* **Try it**: In the records below, find the line holding "then we needn't" and the line holding "In this section, we". Set down both, with every line between them, exactly.

* **Input for this task**:
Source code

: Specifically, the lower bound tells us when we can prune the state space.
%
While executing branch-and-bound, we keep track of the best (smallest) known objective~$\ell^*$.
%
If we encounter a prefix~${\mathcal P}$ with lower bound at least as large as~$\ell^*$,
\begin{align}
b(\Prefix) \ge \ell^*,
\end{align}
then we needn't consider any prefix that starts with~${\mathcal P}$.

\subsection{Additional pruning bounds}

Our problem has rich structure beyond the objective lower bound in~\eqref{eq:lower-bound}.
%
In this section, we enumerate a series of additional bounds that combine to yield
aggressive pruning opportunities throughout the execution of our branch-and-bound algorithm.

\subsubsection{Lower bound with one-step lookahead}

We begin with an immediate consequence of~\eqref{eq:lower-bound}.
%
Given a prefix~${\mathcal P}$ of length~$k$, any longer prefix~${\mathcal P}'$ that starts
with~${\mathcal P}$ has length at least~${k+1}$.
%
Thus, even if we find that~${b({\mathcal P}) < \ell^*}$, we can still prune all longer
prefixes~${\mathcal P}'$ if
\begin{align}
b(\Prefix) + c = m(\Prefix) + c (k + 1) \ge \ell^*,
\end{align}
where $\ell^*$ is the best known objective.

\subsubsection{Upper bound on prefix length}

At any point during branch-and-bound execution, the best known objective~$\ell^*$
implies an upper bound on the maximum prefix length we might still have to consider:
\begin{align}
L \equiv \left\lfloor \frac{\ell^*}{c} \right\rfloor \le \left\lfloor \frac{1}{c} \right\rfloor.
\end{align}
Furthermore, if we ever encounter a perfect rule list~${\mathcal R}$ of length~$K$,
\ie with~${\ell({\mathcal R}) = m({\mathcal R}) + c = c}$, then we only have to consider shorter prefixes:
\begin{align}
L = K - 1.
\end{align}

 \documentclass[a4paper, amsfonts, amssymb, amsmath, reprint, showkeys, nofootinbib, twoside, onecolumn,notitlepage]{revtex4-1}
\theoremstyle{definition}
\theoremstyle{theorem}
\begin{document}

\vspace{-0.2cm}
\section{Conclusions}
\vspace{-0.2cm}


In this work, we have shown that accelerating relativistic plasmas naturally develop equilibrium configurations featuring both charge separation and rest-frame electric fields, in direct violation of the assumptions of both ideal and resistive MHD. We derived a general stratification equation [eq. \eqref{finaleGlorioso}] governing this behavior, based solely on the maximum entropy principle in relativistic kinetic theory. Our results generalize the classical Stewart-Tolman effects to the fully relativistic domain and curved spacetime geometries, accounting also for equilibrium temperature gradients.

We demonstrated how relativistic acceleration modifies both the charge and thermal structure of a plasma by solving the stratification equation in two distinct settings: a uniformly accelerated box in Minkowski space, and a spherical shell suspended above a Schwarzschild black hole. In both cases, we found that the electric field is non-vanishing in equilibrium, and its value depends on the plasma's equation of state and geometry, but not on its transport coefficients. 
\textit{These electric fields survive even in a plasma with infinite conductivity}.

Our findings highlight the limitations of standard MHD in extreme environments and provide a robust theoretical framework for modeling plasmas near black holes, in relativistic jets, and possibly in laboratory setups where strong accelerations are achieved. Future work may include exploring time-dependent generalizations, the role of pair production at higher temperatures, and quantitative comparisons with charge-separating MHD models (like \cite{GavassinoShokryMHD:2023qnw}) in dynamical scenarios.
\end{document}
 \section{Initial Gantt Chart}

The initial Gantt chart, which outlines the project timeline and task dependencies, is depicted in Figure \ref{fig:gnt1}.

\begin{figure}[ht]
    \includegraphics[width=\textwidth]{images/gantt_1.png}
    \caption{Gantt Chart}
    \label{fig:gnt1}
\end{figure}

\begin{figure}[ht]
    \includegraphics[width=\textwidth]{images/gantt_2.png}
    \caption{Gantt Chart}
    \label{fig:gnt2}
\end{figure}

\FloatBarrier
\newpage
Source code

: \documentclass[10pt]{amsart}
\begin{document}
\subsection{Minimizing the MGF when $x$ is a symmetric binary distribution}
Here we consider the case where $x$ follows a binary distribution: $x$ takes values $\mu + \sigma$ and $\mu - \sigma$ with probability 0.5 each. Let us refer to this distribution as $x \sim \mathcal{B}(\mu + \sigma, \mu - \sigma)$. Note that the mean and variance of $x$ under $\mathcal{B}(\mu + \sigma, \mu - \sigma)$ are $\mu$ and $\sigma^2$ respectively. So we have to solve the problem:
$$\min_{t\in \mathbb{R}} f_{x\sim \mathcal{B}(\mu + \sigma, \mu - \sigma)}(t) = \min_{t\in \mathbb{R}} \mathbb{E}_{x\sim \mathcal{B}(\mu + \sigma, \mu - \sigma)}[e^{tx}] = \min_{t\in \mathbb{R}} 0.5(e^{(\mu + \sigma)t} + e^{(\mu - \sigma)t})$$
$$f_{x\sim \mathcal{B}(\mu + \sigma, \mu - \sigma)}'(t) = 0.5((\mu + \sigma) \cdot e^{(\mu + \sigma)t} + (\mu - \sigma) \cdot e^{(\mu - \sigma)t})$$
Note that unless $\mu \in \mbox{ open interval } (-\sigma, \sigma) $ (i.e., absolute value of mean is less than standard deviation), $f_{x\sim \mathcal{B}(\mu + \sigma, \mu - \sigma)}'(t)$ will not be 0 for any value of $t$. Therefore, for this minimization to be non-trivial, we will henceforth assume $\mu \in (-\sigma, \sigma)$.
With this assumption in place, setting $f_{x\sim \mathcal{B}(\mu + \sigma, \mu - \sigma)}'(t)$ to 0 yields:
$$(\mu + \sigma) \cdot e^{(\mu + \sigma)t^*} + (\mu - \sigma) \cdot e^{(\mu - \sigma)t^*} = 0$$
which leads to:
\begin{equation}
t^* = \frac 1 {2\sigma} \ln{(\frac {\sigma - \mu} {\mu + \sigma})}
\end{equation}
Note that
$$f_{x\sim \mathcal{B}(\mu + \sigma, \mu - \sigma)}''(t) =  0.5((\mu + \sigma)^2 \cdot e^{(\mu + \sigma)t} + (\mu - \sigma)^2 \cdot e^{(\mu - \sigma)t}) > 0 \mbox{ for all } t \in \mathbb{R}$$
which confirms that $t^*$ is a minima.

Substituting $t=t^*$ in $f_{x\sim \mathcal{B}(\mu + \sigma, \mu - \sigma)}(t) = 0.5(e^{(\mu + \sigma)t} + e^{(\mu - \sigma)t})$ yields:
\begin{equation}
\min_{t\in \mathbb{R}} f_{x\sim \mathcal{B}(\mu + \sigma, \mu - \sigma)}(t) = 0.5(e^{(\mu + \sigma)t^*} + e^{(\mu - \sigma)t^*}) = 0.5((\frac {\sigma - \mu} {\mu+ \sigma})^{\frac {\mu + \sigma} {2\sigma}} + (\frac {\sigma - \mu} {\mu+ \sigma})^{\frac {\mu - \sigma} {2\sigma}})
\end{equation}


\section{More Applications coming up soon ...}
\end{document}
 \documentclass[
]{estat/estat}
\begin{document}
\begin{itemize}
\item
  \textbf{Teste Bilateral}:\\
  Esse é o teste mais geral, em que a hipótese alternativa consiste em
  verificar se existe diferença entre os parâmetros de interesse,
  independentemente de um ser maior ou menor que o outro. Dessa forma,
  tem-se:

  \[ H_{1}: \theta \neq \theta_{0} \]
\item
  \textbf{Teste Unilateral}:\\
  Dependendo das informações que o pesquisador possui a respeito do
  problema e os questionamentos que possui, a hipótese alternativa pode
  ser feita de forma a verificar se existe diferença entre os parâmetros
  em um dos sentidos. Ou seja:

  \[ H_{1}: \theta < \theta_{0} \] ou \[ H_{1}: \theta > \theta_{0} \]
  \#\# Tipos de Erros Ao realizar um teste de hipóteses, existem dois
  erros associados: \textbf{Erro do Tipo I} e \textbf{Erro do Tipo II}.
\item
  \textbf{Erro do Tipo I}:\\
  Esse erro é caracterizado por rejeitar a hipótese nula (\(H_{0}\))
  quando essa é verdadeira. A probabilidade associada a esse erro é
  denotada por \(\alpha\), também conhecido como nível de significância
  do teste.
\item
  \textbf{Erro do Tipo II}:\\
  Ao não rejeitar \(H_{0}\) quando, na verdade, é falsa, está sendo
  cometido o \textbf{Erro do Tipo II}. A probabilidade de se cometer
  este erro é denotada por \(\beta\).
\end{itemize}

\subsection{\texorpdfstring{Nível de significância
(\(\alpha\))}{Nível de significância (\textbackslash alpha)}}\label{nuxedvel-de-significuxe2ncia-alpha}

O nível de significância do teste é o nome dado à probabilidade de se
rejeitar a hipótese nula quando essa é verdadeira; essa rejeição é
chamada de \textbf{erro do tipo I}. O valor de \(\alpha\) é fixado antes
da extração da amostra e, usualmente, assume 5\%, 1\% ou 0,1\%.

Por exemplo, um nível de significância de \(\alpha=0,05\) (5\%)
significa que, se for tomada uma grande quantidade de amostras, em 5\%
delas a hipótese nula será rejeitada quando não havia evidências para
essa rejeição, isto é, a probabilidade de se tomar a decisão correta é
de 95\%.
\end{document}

* **Reply**:
then we needn't consider any prefix that starts with~${\mathcal P}$.

\subsection{Additional pruning bounds}

Our problem has rich structure beyond the objective lower bound in~\eqref{eq:lower-bound}.
%
In this section, we enumerate a series of additional bounds that combine to yield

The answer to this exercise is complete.